【レビュー】equipt サーディン ~軽くシンプルで使いやすく、そして高品質に。コアな自転車乗りが作った「理想の携帯工具」~

equipt sardine

「携帯工具はどれも重たく、使いにくすぎる」という不満から生まれた軽量コンパクトな携帯工具。
ライド中のちょっとした調整作業を想定し、最低限の機能に絞ることで、専用工具顔負けの使いやすさを実現している。
また、機能だけでなく、切削加工された美しいハンドルやスムーズなツールの動きといった高い質感も魅力となっている。

評価 ★★★★☆

価格 8800円(2023/10現在 本体+ホルダーセット)

本品は、全日本CXシングルスピードの賞品として頂いたものです。

長所 -Pros-

  • 作業性の良い首振り機構
  • すぐに取り出せる専用ホルダー
  • ずっと触っていたくなる高い質感

短所 -Cons-

  • 高トルク作業に対応できない
  • T25トルクスは重要度が低い
  • ビットの精度が低い

「使いやすい携帯工具」を開発

自転車関連の輸入代理店 オルタナティブバイシクルズの代表である北澤氏は、嗅覚に優れた人物だ。いつもどこからか、ユニークで実用的なアイテムを探してくる。
ナローワイドチェーンリングの代名詞 ウルフトゥースや、バイクパッキング用バッグの定番 アピデュラをいち早く日本に持ち込んだといえば、そのセンスのほどが伺えると思う。

そんな北澤氏が感じていたのは、携帯工具に対する不満。

「自転車用の携帯工具は長年、同じ形で進化がありませんでした。箱型で回しにくく、嵩張り、重い。」

氏はコアなマウンテンバイカーで、トレイルやゲレンデに入り浸っている。
日常的にバイクに乗り、そして世界中の自転車アイテムを見ている人物が、3年半の試行錯誤の末に作り出した理想の携帯工具

それがオリジナルブランド「equipt(イクイプト)」の第一号「sardine(サーディン)」だ。

[equipt]
必要であるもの、役に立つもの、あるいは適切なものが、提供される、または用意される ——- 世界中から面白くて使える自転車アイテムを探して日本に輸入してきたオルタナティブバイシクルズが「まだ無いものがある」「じゃあ自分たちで作ろう」と起こしたブランド。 自転車、旅、アウトドアをテーマに本当に必要で面白い、使えるギアをリリースしていきます。

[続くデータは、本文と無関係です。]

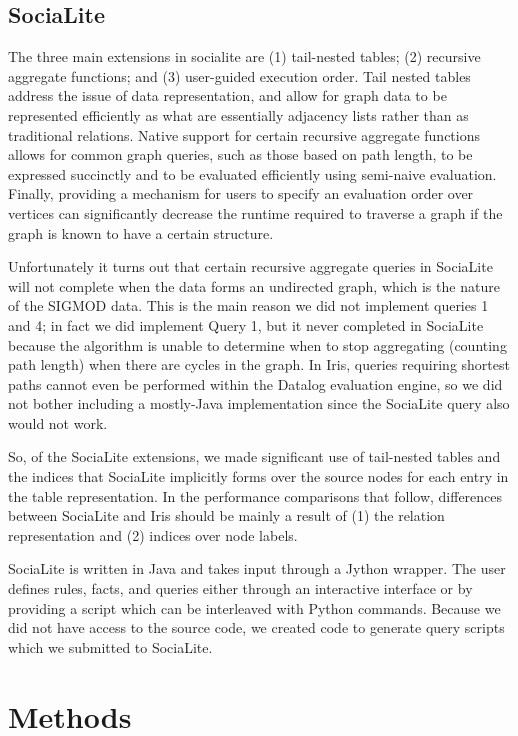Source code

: \documentclass{article}
\begin{document}
\begin{multicols}{2}
\subsection{SociaLite}

The three main extensions in socialite are (1) tail-nested tables; (2) recursive aggregate functions; and (3) user-guided execution order. Tail nested tables address the issue of data representation, and allow for graph data to be represented efficiently as what are essentially adjacency lists rather than as traditional relations. Native support for certain recursive aggregate functions allows for common graph queries, such as those based on path length, to be expressed succinctly and to be evaluated efficiently using semi-naive evaluation. Finally, providing a mechanism for users to specify an evaluation order over vertices can significantly decrease the runtime required to traverse a graph if the graph is known to have a certain structure.

Unfortunately it turns out that certain recursive aggregate queries in SociaLite will not complete when the data forms an undirected graph, which is the nature of the SIGMOD data. This is the main reason we did not implement queries 1 and 4; in fact we did implement Query 1, but it never completed in SociaLite because the algorithm is unable to determine when to stop aggregating (counting path length) when there are cycles in the graph. In Iris, queries requiring shortest paths cannot even be performed within the Datalog evaluation engine, so we did not bother including a mostly-Java implementation since the SociaLite query also would not work.

So, of the SociaLite extensions, we made significant use of tail-nested tables and the indices that SociaLite implicitly forms over the source nodes for each entry in the table representation. In the performance comparisons that follow, differences between SociaLite and Iris should be mainly a result of (1) the relation representation and (2) indices over node labels. 

SociaLite is written in Java and takes input through a Jython wrapper. The user defines rules, facts, and queries either through an interactive interface or by providing a script which can be interleaved with Python commands. Because we did not have access to the source code, we created code to generate query scripts which we submitted to SociaLite. 

\section{Methods}


\end{multicols}
\end{document}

equipt | Altanarive Bicycles
「イワシ缶」をイメージしたパッケージ

サーディンのコンセプト

スイスアーミーナイフというツールがある。
ナイフをはじめ、缶切り、コルク抜き、ドライバーにはさみ…といった工具が一体化したこのマルチツール。その元祖と言えるのが、今でもスイス陸軍に供給している「ビクトリノックス」だ。

カタログを開くと、フィールドに合わせた様々な製品が並んでいる。日常のちょっとした軽作業に使うキーチェーンタイプのものから、キャンプ向けの頑丈な製品、中にはパソコンの組み立て・修理向けなんてものまで。
そして、通常ラインナップ中で最も多機能なのが「スイスチャンプXLT」だ。究極のマルチツールを標榜するこの製品にはあらゆる工具が内蔵され、49もの機能を有している。

しかし、この工具はあらゆる用途で活躍する万能ツールかというと、むしろ逆だ。あらゆる用途で使いにくい。
重量246gとヘビー級で持ち運びは辛いし、軍艦巻きのような分厚い本体は握りにくい。

登山家やキャンパーが好むのは、最低限のツールを組み合わせた軽量なスイスアーミーナイフだ。

※日本のカタログには存在しない(2023年10月現在)が、スイスチャンプXXLT(73機能 353g)なんていうバケモノも存在する。もっとも、使い物にならないのはビクトリノックスも承知。これは一種のコレクションアイテムだ。

サーディンのコンセプトもここにある。

「従来の携帯工具は重く使いにくい」という不満が原点となって開発されたサーディンは、本当に必要な機能だけに絞り込むことで、わずか38gの重量を実現した。
軽いだけではない。このシンプルなスティック状の工具には、ライド中の「ちょっとした調整」に使いやすい工夫が盛り込まれている。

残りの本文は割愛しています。